**DATASET RECORDS**:
● ● ● ●
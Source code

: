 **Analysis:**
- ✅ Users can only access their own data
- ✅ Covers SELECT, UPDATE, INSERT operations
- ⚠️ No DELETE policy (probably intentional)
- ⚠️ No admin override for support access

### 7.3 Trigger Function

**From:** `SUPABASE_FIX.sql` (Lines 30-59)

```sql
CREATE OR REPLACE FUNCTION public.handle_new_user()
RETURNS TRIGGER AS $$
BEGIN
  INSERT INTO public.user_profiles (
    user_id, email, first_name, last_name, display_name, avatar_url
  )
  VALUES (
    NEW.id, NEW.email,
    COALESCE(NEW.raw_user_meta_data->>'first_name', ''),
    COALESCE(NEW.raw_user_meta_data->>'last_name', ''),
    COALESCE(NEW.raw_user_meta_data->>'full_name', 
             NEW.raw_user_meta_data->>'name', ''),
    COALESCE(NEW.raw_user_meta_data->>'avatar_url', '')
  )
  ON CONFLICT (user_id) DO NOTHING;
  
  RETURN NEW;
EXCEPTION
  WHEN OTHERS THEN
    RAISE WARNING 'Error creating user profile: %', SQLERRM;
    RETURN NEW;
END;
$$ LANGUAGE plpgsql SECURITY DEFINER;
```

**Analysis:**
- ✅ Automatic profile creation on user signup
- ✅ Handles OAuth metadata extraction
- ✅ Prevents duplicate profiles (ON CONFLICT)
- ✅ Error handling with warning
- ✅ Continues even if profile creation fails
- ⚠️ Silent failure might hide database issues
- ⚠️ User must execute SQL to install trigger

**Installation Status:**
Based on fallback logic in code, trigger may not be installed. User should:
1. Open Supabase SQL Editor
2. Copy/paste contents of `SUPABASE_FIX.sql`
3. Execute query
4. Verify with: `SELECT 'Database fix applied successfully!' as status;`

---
● ● ● ●
**WHAT NEEDS TO BE DONE**: Set down every entry again, exactly as written.

**RESPONSE AREA**:
Source code

: **Analysis:**
- ✅ Users can only access their own data
- ✅ Covers SELECT, UPDATE, INSERT operations
- ⚠️ No DELETE policy (probably intentional)
- ⚠️ No admin override for support access

### 7.3 Trigger Function

**From:** `SUPABASE_FIX.sql` (Lines 30-59)

```sql
CREATE OR REPLACE FUNCTION public.handle_new_user()
RETURNS TRIGGER AS $$
BEGIN
  INSERT INTO public.user_profiles (
    user_id, email, first_name, last_name, display_name, avatar_url
  )
  VALUES (
    NEW.id, NEW.email,
    COALESCE(NEW.raw_user_meta_data->>'first_name', ''),
    COALESCE(NEW.raw_user_meta_data->>'last_name', ''),
    COALESCE(NEW.raw_user_meta_data->>'full_name', 
             NEW.raw_user_meta_data->>'name', ''),
    COALESCE(NEW.raw_user_meta_data->>'avatar_url', '')
  )
  ON CONFLICT (user_id) DO NOTHING;
  
  RETURN NEW;
EXCEPTION
  WHEN OTHERS THEN
    RAISE WARNING 'Error creating user profile: %', SQLERRM;
    RETURN NEW;
END;
$$ LANGUAGE plpgsql SECURITY DEFINER;
```

**Analysis:**
- ✅ Automatic profile creation on user signup
- ✅ Handles OAuth metadata extraction
- ✅ Prevents duplicate profiles (ON CONFLICT)
- ✅ Error handling with warning
- ✅ Continues even if profile creation fails
- ⚠️ Silent failure might hide database issues
- ⚠️ User must execute SQL to install trigger

**Installation Status:**
Based on fallback logic in code, trigger may not be installed. User should:
1. Open Supabase SQL Editor
2. Copy/paste contents of `SUPABASE_FIX.sql`
3. Execute query
4. Verify with: `SELECT 'Database fix applied successfully!' as status;`

---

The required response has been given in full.